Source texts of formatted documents

----

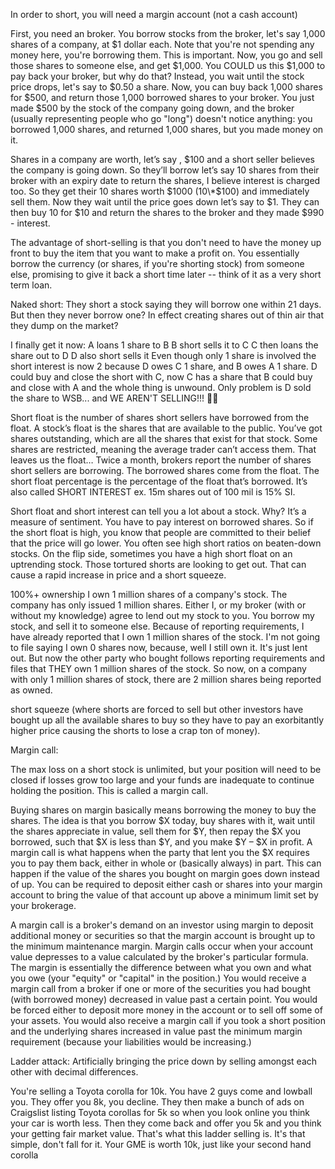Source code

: In order to short, you will need a margin account (not a cash account)

First, you need an broker. You borrow stocks from the broker, let's say 1,000 shares of a company, at $1 dollar each. Note that you're not spending any money here, you're borrowing them. This is important. Now, you go and sell those shares to someone else, and get $1,000. You COULD us this $1,000 to pay back your broker, but why do that? Instead, you wait until the stock price drops, let's say to $0.50 a share. Now, you can buy back 1,000 shares for $500, and return those 1,000 borrowed shares to your broker. You just made $500 by the stock of the company going down, and the broker (usually representing people who go "long") doesn't notice anything: you borrowed 1,000 shares, and returned 1,000 shares, but you made money on it.

Shares in a company are worth, let’s say , $100 and a short seller believes the company is going down. So they’ll borrow let’s say 10 shares from their broker with an expiry date to return the shares, I believe interest is charged too. So they get their 10 shares worth $1000 (10\*$100) and immediately sell them. Now they wait until the price goes down let’s say to $1. They can then buy 10 for $10 and return the shares to the broker and they made $990 - interest.

The advantage of short-selling is that you don't need to have the money up front to buy the item that you want to make a profit on. You essentially borrow the currency (or shares, if you're shorting stock) from someone else, promising to give it back a short time later -- think of it as a very short term loan.

Naked short: They short a stock saying they will borrow one within 21 days. But then they never borrow one? In effect creating shares out of thin air that they dump on the market?

I finally get it now:
A loans 1 share to B
B short sells it to C
C then loans the share out to D
D also short sells it
Even though only 1 share is involved the short interest is now 2 because D owes C 1 share, and B owes A 1 share. D could buy and close the short with C, now C has a share that B could buy and close with A and the whole thing is unwound. Only problem is D sold the share to WSB... and WE AREN'T SELLING!!! 💎🙌

Short float is the number of shares short sellers have borrowed from the float. A stock’s float is the shares that are available to the public. You’ve got shares outstanding, which are all the shares that exist for that stock. Some shares are restricted, meaning the average trader can’t access them. That leaves us the float… Twice a month, brokers report the number of shares short sellers are borrowing. The borrowed shares come from the float. The short float percentage is the percentage of the float that’s borrowed. It’s also called SHORT INTEREST ex. 15m shares out of 100 mil is 15% SI.

Short float and short interest can tell you a lot about a stock. Why? It’s a measure of sentiment. You have to pay interest on borrowed shares. So if the short float is high, you know that people are committed to their belief that the price will go lower. You often see high short ratios on beaten-down stocks. On the flip side, sometimes you have a high short float on an uptrending stock. Those tortured shorts are looking to get out. That can cause a rapid increase in price and a short squeeze.

100%+ ownership
I own 1 million shares of a company's stock. The company has only issued 1 million shares. Either I, or my broker (with or without my knowledge) agree to lend out my stock to you. You borrow my stock, and sell it to someone else.
Because of reporting requirements, I have already reported that I own 1 million shares of the stock. I'm not going to file saying I own 0 shares now, because, well I still own it. It's just lent out.
But now the other party who bought follows reporting requirements and files that THEY own 1 million shares of the stock.
So now, on a company with only 1 million shares of stock, there are 2 million shares being reported as owned.

short squeeze (where shorts are forced to sell but other investors have bought up all the available shares to buy so they have to pay an exorbitantly higher price causing the shorts to lose a crap ton of money).

Margin call:

The max loss on a short stock is unlimited, but your position will need to be closed if losses grow too large and your funds are inadequate to continue holding the position. This is called a margin call.

Buying shares on margin basically means borrowing the money to buy the shares. The idea is that you borrow $X today, buy shares with it, wait until the shares appreciate in value, sell them for $Y, then repay the $X you borrowed, such that $X is less than $Y, and you make $Y – $X in profit.
A margin call is what happens when the party that lent you the $X requires you to pay them back, either in whole or (basically always) in part. This can happen if the value of the shares you bought on margin goes down instead of up. You can be required to deposit either cash or shares into your margin account to bring the value of that account up above a minimum limit set by your brokerage.

A margin call is a broker's demand on an investor using margin to deposit additional money or securities so that the margin account is brought up to the minimum maintenance margin. Margin calls occur when your account value depresses to a value calculated by the broker's particular formula. The margin is essentially the difference between what you own and what you owe (your "equity" or "capital" in the position.)
You would receive a margin call from a broker if one or more of the securities you had bought (with borrowed money) decreased in value past a certain point. You would be forced either to deposit more money in the account or to sell off some of your assets.
You would also receive a margin call if you took a short position and the underlying shares increased in value past the minimum margin requirement (because your liabilities would be increasing.)

Ladder attack:
Artificially bringing the price down by selling amongst each other with decimal differences.

You're selling a Toyota corolla for 10k. You have 2 guys come and lowball you. They offer you 8k, you decline. They then make a bunch of ads on Craigslist listing Toyota corollas for 5k so when you look online you think your car is worth less. Then they come back and offer you 5k and you think your getting fair market value. That's what this ladder selling is. It's that simple, don't fall for it. Your GME is worth 10k, just like your second hand corolla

----

Problem statement:
Please give back, exactly as it stands above, the stretch from the line with "A margin call is what" through the line with "You would receive", and no line outside it.

Your response:
A margin call is what happens when the party that lent you the $X requires you to pay them back, either in whole or (basically always) in part. This can happen if the value of the shares you bought on margin goes down instead of up. You can be required to deposit either cash or shares into your margin account to bring the value of that account up above a minimum limit set by your brokerage.

A margin call is a broker's demand on an investor using margin to deposit additional money or securities so that the margin account is brought up to the minimum maintenance margin. Margin calls occur when your account value depresses to a value calculated by the broker's particular formula. The margin is essentially the difference between what you own and what you owe (your "equity" or "capital" in the position.)
You would receive a margin call from a broker if one or more of the securities you had bought (with borrowed money) decreased in value past a certain point. You would be forced either to deposit more money in the account or to sell off some of your assets.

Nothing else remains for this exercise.